* _EXERCISE GOAL_:
Go through the records below and copy out every line that contains the word "begin".

* _RECORDS SHOWN_:

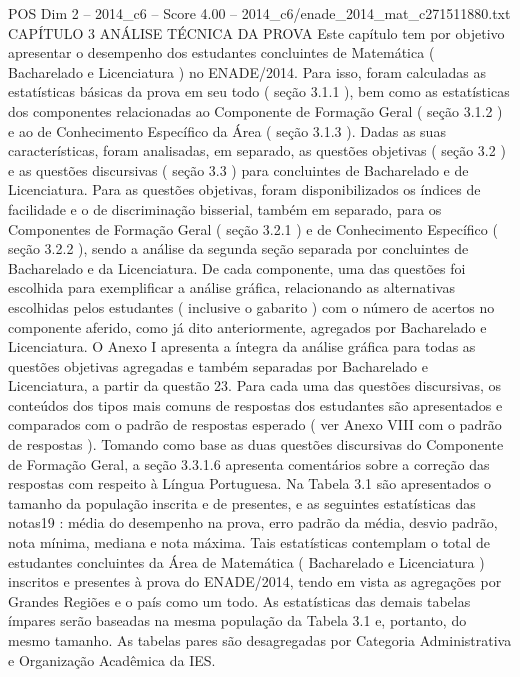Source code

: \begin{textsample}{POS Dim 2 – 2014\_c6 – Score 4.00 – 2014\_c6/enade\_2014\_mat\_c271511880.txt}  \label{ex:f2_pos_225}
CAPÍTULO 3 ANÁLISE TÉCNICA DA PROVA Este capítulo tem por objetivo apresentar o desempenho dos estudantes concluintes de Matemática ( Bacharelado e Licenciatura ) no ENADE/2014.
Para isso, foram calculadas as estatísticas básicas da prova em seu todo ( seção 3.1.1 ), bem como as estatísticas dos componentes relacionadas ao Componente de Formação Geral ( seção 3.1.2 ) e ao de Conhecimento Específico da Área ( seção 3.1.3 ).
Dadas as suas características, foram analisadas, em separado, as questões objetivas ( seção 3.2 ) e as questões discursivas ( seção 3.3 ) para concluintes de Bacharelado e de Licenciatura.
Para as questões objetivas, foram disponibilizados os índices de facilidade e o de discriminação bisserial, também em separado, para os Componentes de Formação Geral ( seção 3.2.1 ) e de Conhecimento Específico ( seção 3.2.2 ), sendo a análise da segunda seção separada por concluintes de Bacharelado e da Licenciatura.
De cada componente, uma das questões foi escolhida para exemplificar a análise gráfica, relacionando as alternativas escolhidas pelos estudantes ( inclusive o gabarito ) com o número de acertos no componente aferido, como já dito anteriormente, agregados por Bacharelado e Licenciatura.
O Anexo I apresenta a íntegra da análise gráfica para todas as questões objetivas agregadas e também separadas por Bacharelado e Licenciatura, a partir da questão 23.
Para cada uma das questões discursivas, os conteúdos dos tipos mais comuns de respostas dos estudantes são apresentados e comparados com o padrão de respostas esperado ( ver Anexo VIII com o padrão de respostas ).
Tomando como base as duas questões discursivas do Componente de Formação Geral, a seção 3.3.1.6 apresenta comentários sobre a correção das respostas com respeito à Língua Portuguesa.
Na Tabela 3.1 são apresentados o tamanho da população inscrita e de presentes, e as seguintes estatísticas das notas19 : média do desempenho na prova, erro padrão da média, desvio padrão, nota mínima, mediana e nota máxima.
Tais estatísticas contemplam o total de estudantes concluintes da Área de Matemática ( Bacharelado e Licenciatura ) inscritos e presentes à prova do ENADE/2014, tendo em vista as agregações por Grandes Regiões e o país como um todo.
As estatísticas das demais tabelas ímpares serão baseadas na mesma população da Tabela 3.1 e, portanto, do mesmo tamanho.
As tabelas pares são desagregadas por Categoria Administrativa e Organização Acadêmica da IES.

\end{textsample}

---

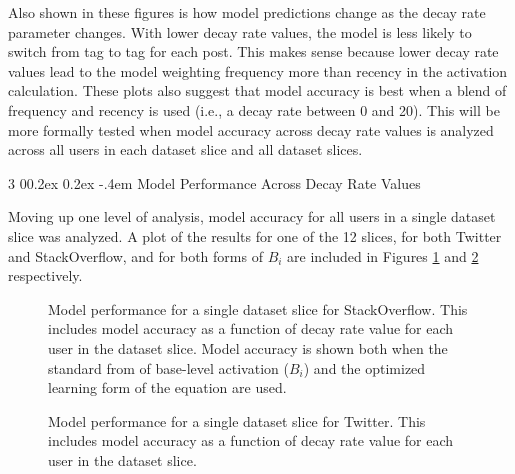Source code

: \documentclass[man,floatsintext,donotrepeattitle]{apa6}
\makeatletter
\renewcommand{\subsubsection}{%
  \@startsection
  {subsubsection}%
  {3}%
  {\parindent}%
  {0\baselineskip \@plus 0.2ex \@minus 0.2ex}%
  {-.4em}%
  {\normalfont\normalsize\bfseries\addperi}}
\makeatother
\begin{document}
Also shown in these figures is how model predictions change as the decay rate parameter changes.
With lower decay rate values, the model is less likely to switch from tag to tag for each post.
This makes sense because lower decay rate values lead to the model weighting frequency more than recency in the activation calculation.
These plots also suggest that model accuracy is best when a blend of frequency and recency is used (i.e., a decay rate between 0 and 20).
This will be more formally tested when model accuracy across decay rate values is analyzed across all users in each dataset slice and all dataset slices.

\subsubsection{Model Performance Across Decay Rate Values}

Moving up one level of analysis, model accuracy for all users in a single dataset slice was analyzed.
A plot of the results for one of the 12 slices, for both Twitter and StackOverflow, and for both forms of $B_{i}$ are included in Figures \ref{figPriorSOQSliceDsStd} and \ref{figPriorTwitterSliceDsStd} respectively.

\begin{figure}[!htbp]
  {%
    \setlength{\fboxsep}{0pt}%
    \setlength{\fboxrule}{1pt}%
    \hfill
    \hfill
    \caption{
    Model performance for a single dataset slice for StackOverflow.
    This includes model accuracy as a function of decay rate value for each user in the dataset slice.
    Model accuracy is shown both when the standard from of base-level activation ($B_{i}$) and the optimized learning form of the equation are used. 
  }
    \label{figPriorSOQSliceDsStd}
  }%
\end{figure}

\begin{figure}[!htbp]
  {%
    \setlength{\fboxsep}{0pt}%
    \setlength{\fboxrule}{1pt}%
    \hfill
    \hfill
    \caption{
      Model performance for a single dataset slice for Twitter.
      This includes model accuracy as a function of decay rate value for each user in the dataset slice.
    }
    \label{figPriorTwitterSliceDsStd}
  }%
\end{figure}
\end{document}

* _ANSWER TO THIS EXERCISE_:
: \begin{textsample}{POS Dim 2 – 2014\_c6 – Score 4.00 – 2014\_c6/enade\_2014\_mat\_c271511880.txt}  \label{ex:f2_pos_225}
\begin{document}
\begin{figure}[!htbp]
\begin{figure}[!htbp]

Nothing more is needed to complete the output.